NeurIPS 2019
Sun Dec 8th through Sat the 14th, 2019 at Vancouver Convention Center
Paper ID: 1183 Generalized Off-Policy Actor-Critic

### Reviewer 1

This paper is largely well presented and is original work on an important problem. It contributes a new actor-critic approach to dealing with covariate shift in an off-policy objective. Empirically, this seems to result in some gains in performance, although it would need to be evaluated in a wider range of tasks and situations to understand if it more broadly applicable.

### Reviewer 2

Originality: - Paper is the first to propose the counterfactual objective, which allows for algorithm users to smoothly interpolate between the alternative life objective and excursion objective. - The paper takes the gradient of this objective directly and find a set of updates using the same inspiration as previous methods in order to introduce a new update algorithm according to this objective. Quality: - Mathematical arguments are convincing and reasonable. - Paper is clear about not necessarily doing better than OPPG algorithms like DDPG, but instead showing the effectiveness of emphatic algorithms in a difficult domain using nonlinear function approximators. - Potential issues about the instability of estimating F, C, and V are mentioned, which could lead to the algorithm not converging as well as in theory. - Unclear how the research into GOPPG can improve applications of OPPG. Since this paper does not lead to significant results, perhaps a longer analysis of this and suggestions about improving OPPG methods would benefit the work. Significance: - First emphatic algorithm to make significant progress on the Mujoco domain. - Results are not that signifcant over SotA for these environments, and do not compare to more recent OPPG algorithms like SAC and TD3. Clarity: Paper is fairly clear and well organized. Math is understandable, and the more space taking proofs are in the appendix. Paper is clear about its downsides. Nits: L111 w.p. => with probability, w.p. is not a common acronym

### Reviewer 3

Originality: My main concern is about the novelty of proposed method. Actually, the key part in the proposed counterfactual objective and the gradient is the covariate shift term d_gamma.

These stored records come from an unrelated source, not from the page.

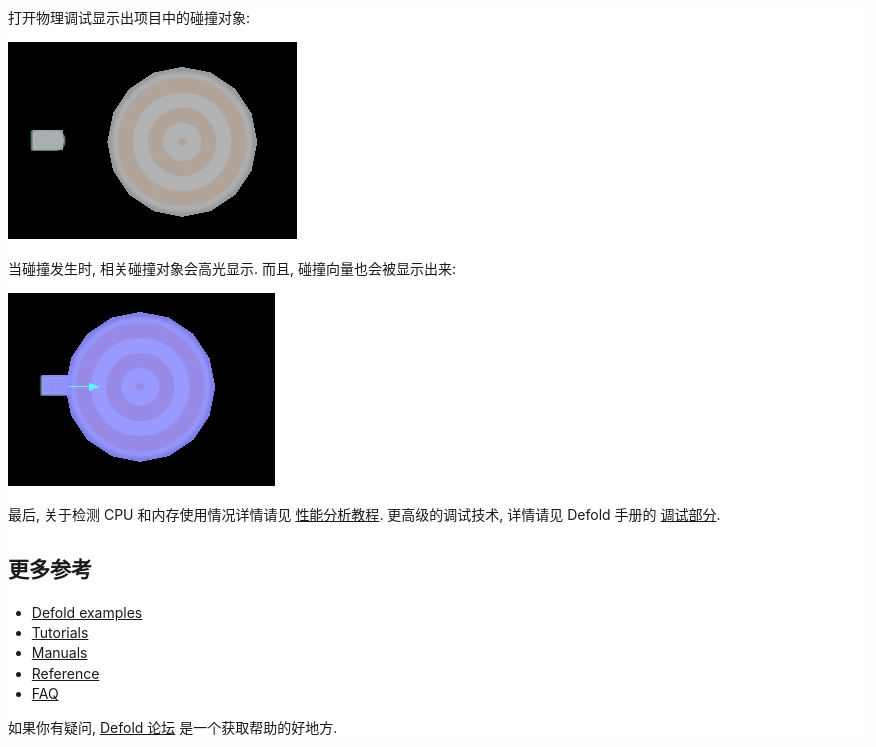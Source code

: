 打开物理调试显示出项目中的碰撞对象:

![with debug](/manuals/images/flash/with_debug.png)

当碰撞发生时, 相关碰撞对象会高光显示. 而且, 碰撞向量也会被显示出来:

![collision](/manuals/images/flash/collision.png)

最后, 关于检测 CPU 和内存使用情况详情请见 [性能分析教程](/ref/profiler/). 更高级的调试技术, 详情请见 Defold 手册的 [调试部分](/zh/manuals/debugging).

## 更多参考

- [Defold examples](/examples)
- [Tutorials](/tutorials)
- [Manuals](/manuals)
- [Reference](/ref)
- [FAQ](/faq)

如果你有疑问, [Defold 论坛](//forum.defold.com) 是一个获取帮助的好地方.
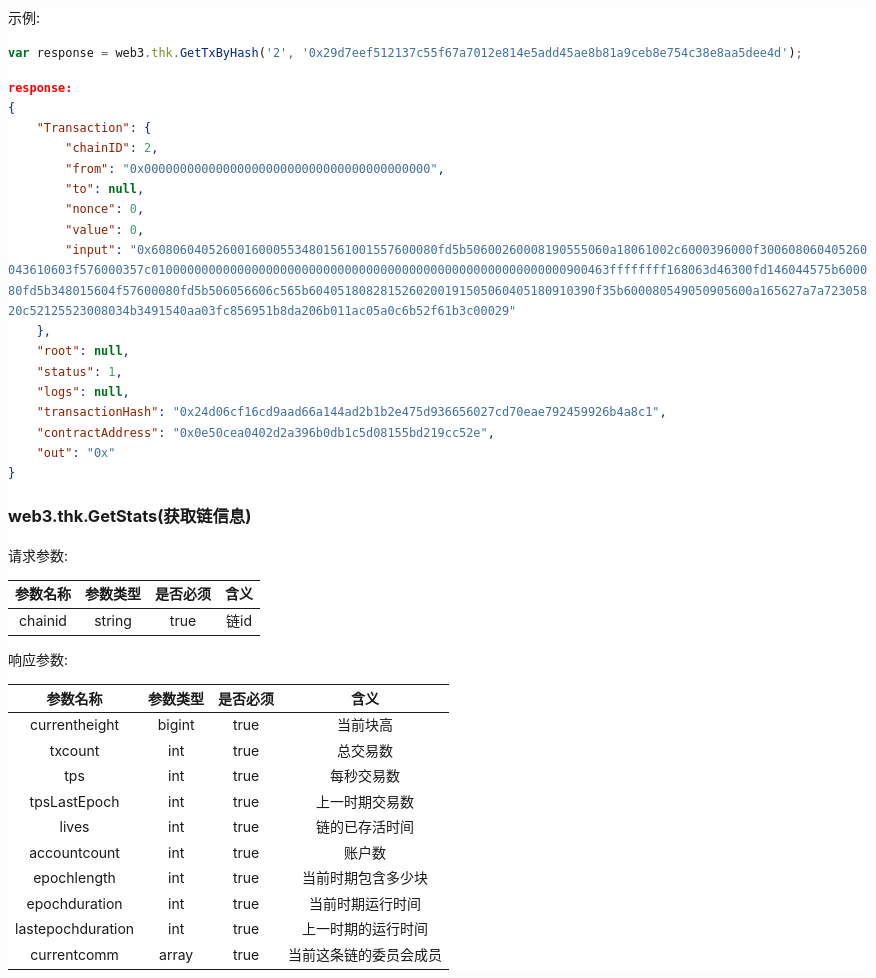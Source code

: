 示例:

```javascript
var response = web3.thk.GetTxByHash('2', '0x29d7eef512137c55f67a7012e814e5add45ae8b81a9ceb8e754c38e8aa5dee4d');
```

```json
response:
{
    "Transaction": {
        "chainID": 2,
        "from": "0x0000000000000000000000000000000000000000",
        "to": null,
        "nonce": 0,
        "value": 0,
        "input": "0x6080604052600160005534801561001557600080fd5b50600260008190555060a18061002c6000396000f300608060405260043610603f576000357c0100000000000000000000000000000000000000000000000000000000900463ffffffff168063d46300fd146044575b600080fd5b348015604f57600080fd5b506056606c565b6040518082815260200191505060405180910390f35b600080549050905600a165627a7a72305820c52125523008034b3491540aa03fc856951b8da206b011ac05a0c6b52f61b3c00029"
    },
    "root": null,
    "status": 1,
    "logs": null,
    "transactionHash": "0x24d06cf16cd9aad66a144ad2b1b2e475d936656027cd70eae792459926b4a8c1",
    "contractAddress": "0x0e50cea0402d2a396b0db1c5d08155bd219cc52e",
    "out": "0x"
}
```

### web3.thk.GetStats(获取链信息)
请求参数:

| **参数名称** | **参数类型** | **是否必须** | **含义** |
| :---: | :---: | :---: | :---: |
| chainid | string | true | 链id |

响应参数:

| **参数名称** | **参数类型** | **是否必须** | **含义** |
| :---: | :---: | :---: | :---: |
| currentheight | bigint | true | 当前块高 |
| txcount | int | true | 总交易数 |
| tps | int | true | 每秒交易数 |
| tpsLastEpoch | int | true | 上一时期交易数 |
| lives | int | true | 链的已存活时间 |
| accountcount | int | true | 账户数 |
| epochlength | int | true | 当前时期包含多少块 |
| epochduration | int | true | 当前时期运行时间 |
| lastepochduration | int | true | 上一时期的运行时间 |
| currentcomm | array | true | 当前这条链的委员会成员 |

However the way of correcting for the covariate shift are directly from [Gelada and Bellemare, 2019], and the rest is just put it into the policy gradient theorem in the ACE paper. Clarity: The paper is written in a clear way. Easy to follow. Significance: The comparison between DDPG and Geoff-PAC shows good practical performance and potential of the proposed method. I have another minor concern with respect to the implementation of the method. It looks not clear to me how the term g(s) in Thm 2 can be computed efficiently, especially it is later mentioned that the algorithm use a replay buffer. === After Rebuttal === After read authors' response about the novelty, I would like to increase my score accordingly. I hope the original contribution of this paper comparing with Gelada's work will be presented more clearly in the final version. Particularly on: 1) Explain the necessity of using a new counterfactual objective, and the advantage comparing with the direct gradient re-weighting method. 2) Highlight the novel part is how to computing F_t^{(2)}.

### Reviewer 4

Originality: I think the method is new and the counterfactual objective is first studied. The objective is related to [Imani, E., Graves, E., and White, M. (2018)] and use [Gelada, C. and Bellemare, M. G. (2019)] methods to tackle the new objective. Quality: I would leave my main concern for the intuition for your objective function, and the difference between equation (4) and equation (5). Without emphatic term i(s), the main difference between the two objectives is the sample distribution. The original objective for on-policy setting is to let the distribution as $d_0(s)$, the intial distribution for $s_0$. The excursion objective can be explained as we first execute behavior policy $\mu$ until converge and then we execute target policy $\pi$ (since we are now using value function $v$ under policy $\pi$). The excursion objective make sense if $P^{\pi}$ is ergodic where we don't need to care about the initial distribution. In this case, objective (5) is almost the same except that we first run enough step to reach stationary distribution for policy $\pi$ and then we execute $\pi$ again. If (4) and (5) are not different under this reason, the counterfactual objective in this paper, which can be thought as a shrinkage version between (4) and (5), should not be much difference from the excursion objective which is already well-studied in [Imani, E., Graves, E., and White, M. (2018)]. I would need more explanation from authors for this main concern. For experimental part, figures 2,3 don't seem to show convincing result that Geoff-PAC over OPPG and DDPG. And from figure 4,5 it seems all the methods is not good enough compared to other paper's results (e.g. this paper https://arxiv.org/pdf/1812.02900.pdf). Clarity: I think the paper is easy to follow and well-organized. Significance: As I mentioned in quality part, and empirical results seem not as good as other off-policy optimization paper. And I would also like to hear more discussion on the choice of $\hat{\gamma}$, I believe we can choose that in a clever way using shrinkage method and may discuss that on the paper as well. In sum I think this is an interesting paper. But since I have a main concern on the objective the authors propose I tend to reject the paper at this moment.